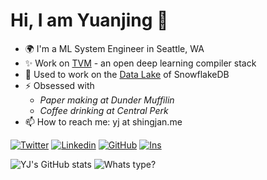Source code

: # Hi, I am Yuanjing 👋 

- 🌍 I'm a ML System Engineer in Seattle, WA
- ✨ Work on [TVM](https://tvm.apache.org/) - an open deep learning compiler stack
- 🔭 Used to work on the [Data Lake](https://www.snowflake.com/#data-lake) of SnowflakeDB
- ⚡️ Obsessed with 
  - _Paper making at Dunder Muffilin_ 
  - _Coffee drinking at Central Perk_
- 📫 How to reach me: yj at shingjan.me


[![Twitter](https://img.shields.io/badge/yjshi03-white?style=flat&logo=twitter&logoColor=white&labelColor=1DA1F2)](https://twitter.com/yjshi03)
[![Linkedin](https://img.shields.io/badge/shingjan-white?style=flat&logo=linkedin&labelColor=0072b1)](https://www.linkedin.com/in/shingjan/)
[![GitHub](https://img.shields.io/badge/shingjan-white?style=flat&logo=github&logoColor=white&labelColor=171515)](https://github.com/shingjan)
[![Ins](https://img.shields.io/badge/shingjan-white?style=flat&logo=instagram&logoColor=white&labelColor=E4405F)](https://www.instagram.com/shingjan/)

![YJ's GitHub stats](https://github-readme-stats.vercel.app/api?username=shingjan&line_height=20&custom_title=YJ's+Github+Stats&show_icons=true&theme=graywhite)
![Whats type?](https://github-readme-stats.vercel.app/api/top-langs/?username=shingjan&layout=compact&theme=graywhite)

> WORK TASK:
Print exactly the lines from the first line of the records above through the line containing "- _Paper making at Dunder Muffilin_", both included, and leave the pictures out.

> YOUR SOLUTION:
Source code

: # Hi, I am Yuanjing 👋 

- 🌍 I'm a ML System Engineer in Seattle, WA
- ✨ Work on [TVM](https://tvm.apache.org/) - an open deep learning compiler stack
- 🔭 Used to work on the [Data Lake](https://www.snowflake.com/#data-lake) of SnowflakeDB
- ⚡️ Obsessed with 
  - _Paper making at Dunder Muffilin_ 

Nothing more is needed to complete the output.